* WORK INSTRUCTIONS *
Transcribe these records exactly, dropping every picture.

------------------------------------------------------------

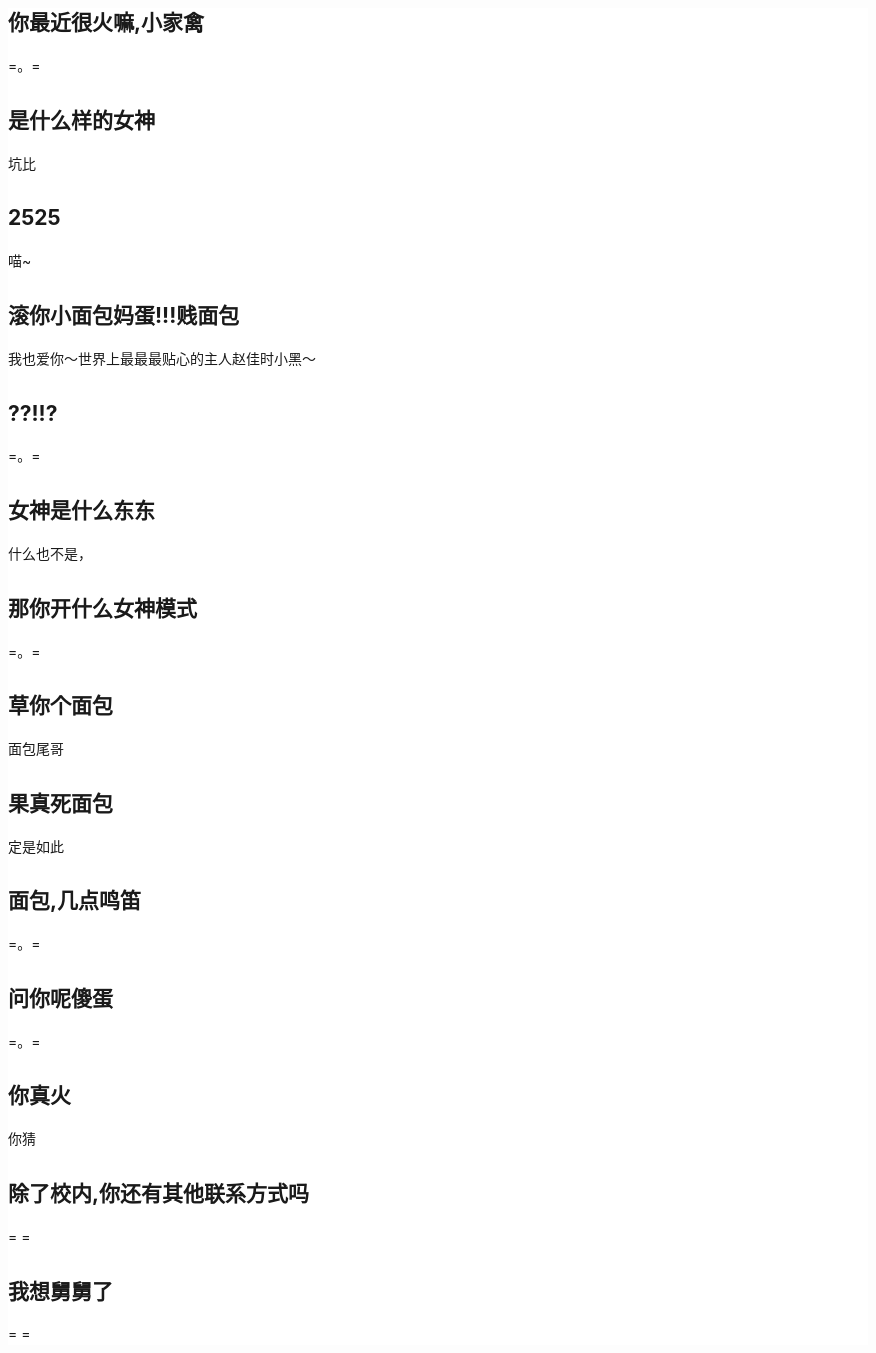 ## 你最近很火嘛,小家禽
=。=

## 是什么样的女神
坑比

## 2525
喵~

## 滚你小面包妈蛋!!!贱面包
我也爱你～世界上最最最贴心的主人赵佳时小黑～

## ??!!?
=。=

## 女神是什么东东
什么也不是，

## 那你开什么女神模式
=。=

## 草你个面包
面包尾哥

## 果真死面包
定是如此

## 面包,几点鸣笛
=。=

## 问你呢傻蛋
=。=

## 你真火
你猜

## 除了校内,你还有其他联系方式吗
= =

## 我想舅舅了
= =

------------------------------------------------------------

* EXERCISE OUTPUT *
 ## 你最近很火嘛,小家禽
=。=

## 是什么样的女神
坑比

## 2525
喵~

## 滚你小面包妈蛋!!!贱面包
我也爱你～世界上最最最贴心的主人赵佳时小黑～

## ??!!?
=。=

## 女神是什么东东
什么也不是，

## 那你开什么女神模式
=。=

## 草你个面包
面包尾哥

## 果真死面包
定是如此

## 面包,几点鸣笛
=。=

## 问你呢傻蛋
=。=

## 你真火
你猜

## 除了校内,你还有其他联系方式吗
= =

## 我想舅舅了
= =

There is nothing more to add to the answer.